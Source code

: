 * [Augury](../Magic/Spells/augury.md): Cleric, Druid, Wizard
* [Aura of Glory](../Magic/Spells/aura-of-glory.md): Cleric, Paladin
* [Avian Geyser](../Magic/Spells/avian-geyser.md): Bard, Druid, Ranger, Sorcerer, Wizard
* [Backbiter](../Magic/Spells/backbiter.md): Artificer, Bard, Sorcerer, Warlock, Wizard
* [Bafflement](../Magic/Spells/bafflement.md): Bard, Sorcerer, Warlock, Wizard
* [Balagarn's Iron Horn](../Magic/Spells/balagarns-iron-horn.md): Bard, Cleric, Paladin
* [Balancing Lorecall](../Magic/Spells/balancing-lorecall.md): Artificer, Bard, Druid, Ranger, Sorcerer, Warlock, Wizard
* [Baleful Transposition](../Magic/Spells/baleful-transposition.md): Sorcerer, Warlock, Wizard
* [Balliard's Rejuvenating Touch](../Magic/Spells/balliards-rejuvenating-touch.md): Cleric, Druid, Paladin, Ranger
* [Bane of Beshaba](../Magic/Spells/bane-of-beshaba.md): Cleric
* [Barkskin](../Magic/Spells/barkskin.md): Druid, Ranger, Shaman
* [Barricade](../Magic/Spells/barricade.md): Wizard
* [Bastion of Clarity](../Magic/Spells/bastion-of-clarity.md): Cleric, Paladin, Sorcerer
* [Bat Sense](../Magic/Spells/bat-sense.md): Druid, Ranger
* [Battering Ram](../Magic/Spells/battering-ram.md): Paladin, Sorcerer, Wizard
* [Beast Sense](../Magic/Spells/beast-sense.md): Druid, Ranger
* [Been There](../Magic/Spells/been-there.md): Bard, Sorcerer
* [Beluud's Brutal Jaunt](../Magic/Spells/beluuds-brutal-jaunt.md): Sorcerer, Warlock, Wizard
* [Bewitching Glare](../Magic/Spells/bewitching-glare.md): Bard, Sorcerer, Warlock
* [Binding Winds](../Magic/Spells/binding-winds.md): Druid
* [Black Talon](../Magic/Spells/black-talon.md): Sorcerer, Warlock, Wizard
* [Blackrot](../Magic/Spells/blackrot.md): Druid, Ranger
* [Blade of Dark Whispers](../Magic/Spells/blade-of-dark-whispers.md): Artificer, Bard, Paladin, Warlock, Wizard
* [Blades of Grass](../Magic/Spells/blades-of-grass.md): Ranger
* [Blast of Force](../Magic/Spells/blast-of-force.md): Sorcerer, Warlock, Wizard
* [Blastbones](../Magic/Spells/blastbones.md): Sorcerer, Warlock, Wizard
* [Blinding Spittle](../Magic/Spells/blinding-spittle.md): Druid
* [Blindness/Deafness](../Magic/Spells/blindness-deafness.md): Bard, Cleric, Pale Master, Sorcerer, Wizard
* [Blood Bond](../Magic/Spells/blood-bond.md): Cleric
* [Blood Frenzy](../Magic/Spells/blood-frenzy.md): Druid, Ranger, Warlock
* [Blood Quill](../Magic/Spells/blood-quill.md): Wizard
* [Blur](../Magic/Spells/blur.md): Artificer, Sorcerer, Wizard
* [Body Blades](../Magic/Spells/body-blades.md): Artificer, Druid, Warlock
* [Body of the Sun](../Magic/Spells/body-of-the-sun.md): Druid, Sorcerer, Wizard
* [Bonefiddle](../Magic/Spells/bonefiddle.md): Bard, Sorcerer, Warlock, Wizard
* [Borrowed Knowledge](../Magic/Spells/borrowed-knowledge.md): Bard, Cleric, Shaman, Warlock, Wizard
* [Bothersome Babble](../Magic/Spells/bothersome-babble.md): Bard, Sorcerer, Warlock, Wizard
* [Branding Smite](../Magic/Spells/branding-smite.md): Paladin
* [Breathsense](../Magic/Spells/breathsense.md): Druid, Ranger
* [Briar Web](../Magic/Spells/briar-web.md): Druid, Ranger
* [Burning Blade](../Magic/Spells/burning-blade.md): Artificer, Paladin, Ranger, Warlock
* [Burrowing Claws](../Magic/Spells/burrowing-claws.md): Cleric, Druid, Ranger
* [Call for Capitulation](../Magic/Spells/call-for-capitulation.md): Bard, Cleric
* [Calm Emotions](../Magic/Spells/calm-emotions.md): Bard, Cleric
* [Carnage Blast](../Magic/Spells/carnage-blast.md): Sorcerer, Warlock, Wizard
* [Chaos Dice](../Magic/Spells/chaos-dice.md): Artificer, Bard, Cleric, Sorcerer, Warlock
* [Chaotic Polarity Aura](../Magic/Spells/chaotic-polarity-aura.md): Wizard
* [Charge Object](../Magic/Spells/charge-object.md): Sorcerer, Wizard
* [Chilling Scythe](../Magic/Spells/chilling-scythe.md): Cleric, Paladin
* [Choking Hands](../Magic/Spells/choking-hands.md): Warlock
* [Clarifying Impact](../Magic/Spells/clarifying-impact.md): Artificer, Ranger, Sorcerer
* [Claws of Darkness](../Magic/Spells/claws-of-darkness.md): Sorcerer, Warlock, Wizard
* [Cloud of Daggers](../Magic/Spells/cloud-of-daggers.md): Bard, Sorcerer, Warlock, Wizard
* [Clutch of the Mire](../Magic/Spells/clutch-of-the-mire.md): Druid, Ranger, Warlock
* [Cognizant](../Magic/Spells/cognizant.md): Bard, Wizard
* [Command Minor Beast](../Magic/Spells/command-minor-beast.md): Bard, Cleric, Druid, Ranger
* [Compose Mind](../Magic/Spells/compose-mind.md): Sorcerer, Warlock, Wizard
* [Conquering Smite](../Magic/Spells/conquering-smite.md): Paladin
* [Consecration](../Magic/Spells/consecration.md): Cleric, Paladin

--------------------

What to do: Would you please repeat exactly the lines above, starting at the line with "Paladin, Ranger, Warlock" and stopping at the line with "Emotions](../Magic/Spells/calm-emotions.md): Bard, Cleric", both included?

Written solution:
* [Burning Blade](../Magic/Spells/burning-blade.md): Artificer, Paladin, Ranger, Warlock
* [Burrowing Claws](../Magic/Spells/burrowing-claws.md): Cleric, Druid, Ranger
* [Call for Capitulation](../Magic/Spells/call-for-capitulation.md): Bard, Cleric
* [Calm Emotions](../Magic/Spells/calm-emotions.md): Bard, Cleric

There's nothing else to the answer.